In the aftermath of Wednesday’s standoff that ended with murder suspect Dennis James Kern killing himself in the Avella home he and his estranged wife once shared, investigators are still trying to figure out how and why he had access to firearms.

As a part of a protection-from-abuse order Carolin M. Kern, 68, received in May for a two-year period, Dennis Kern, 61, was to relinquish all guns and ammunition to the Washington County sheriff’s office. When contacted Thursday, Sheriff Sam Romano said his department did not have any firearms that belonged to Dennis Kern.

Romano said the PFA was served by Beaver County Constable Jeff Ash, and that Dennis Kern’s weapons were turned over to a third party.

“My understanding as far as the weapons is that the person can have them turned over to another individual who is cleared to have them in storage,” Romano said. “I was told someone else took those weapons for Mr. Kern.” The third party has to undergo a background check to be cleared.

If the weapons are taken by a third party, a form must be filed with the sheriff’s office. Chief Deputy James Dalessandro would not say if the office had received a form about Kern’s weapons but added it is not a public record. Dalessandro said he wasn’t “personally aware” of the order requiring Dennis Kern to turn over his weapons.

If we would have served (the PFA), we would have taken them,” he said. Copies of PFA orders are provided to the county sheriff, police departments and the area district judge, and a constable could have served it through the district judge’s office.

Carolin Kern was found dead Tuesday in her car on a rural Jefferson Township road of a shotgun wound to the chest. Her vehicle appeared to have been struck from behind, and the truck Dennis Kern was driving had damage consistent with such a crash. Dennis Kern was the only suspect.

State police Trooper Matthew Jardine said the shotgun and ammunition Dennis Kern used to kill himself were consistent with the types used to kill Carolin Kern. He said police did not yet know who owned the gun.

The pair had been married for three years and had a rocky relationship.

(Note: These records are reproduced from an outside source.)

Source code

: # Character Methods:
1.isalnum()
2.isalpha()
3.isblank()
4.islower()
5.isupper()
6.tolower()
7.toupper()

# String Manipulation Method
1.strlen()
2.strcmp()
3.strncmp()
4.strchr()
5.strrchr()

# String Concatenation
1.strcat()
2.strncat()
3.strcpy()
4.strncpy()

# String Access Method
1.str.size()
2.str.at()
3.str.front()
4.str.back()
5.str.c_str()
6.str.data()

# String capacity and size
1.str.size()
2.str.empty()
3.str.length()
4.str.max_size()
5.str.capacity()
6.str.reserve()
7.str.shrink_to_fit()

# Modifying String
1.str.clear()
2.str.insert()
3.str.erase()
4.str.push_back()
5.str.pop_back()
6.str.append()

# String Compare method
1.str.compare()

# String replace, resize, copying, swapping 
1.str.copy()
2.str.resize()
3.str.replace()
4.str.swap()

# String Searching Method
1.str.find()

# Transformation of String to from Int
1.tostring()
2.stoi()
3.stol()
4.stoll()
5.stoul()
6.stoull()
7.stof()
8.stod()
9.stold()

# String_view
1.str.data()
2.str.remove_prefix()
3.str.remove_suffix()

Dennis Kern was arrested in March for threatening to shoot and kill his estranged wife. That case was closed in Washington County Court when he pleaded guilty to a summary charge.

Carolin Kern was granted a temporary PFA at the end of March and filed for divorce in April. She was granted the two-year PFA in May. According to court documents, Carolin Kern said he threatened to blow her head off and went and got two guns from the basement when she told him she wanted a divorce.

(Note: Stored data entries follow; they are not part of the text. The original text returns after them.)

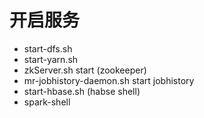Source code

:# 开启服务
- start-dfs.sh
- start-yarn.sh
- zkServer.sh start (zookeeper)
- mr-jobhistory-daemon.sh start jobhistory
- start-hbase.sh (habse shell)
- spark-shell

The active protection-from-abuse order prohibited him from having contact with her and ordered him out of the 34 Browntown Road home they had once shared.

Megan Dunlevy, Fayette County Shelter and Legal Advocacy coordinator, said that while PFAs are beneficial, they don’t always protect victims.

“If somebody wants to do something to someone else, they are going to do it,” she said. “(A PFA) is just a piece of paper – for some a very helpful piece of paper and for others it is not enough.”

Dunlevy said more than 400 people filed for PFAs in Washington County last year. The purpose of a PFA is to limit or prevent contact for victims who are being threatened or harmed. Dunlevy said some people won’t file for a protection-from-abuse order because they know it will only make the situation worse.

“We don’t encourage anyone to do anything,” she said. “We just make them aware of their options.”

Jardine said state police are doing their best to fill any remaining holes in the investigation.

“We are trying to tie up loose ends.”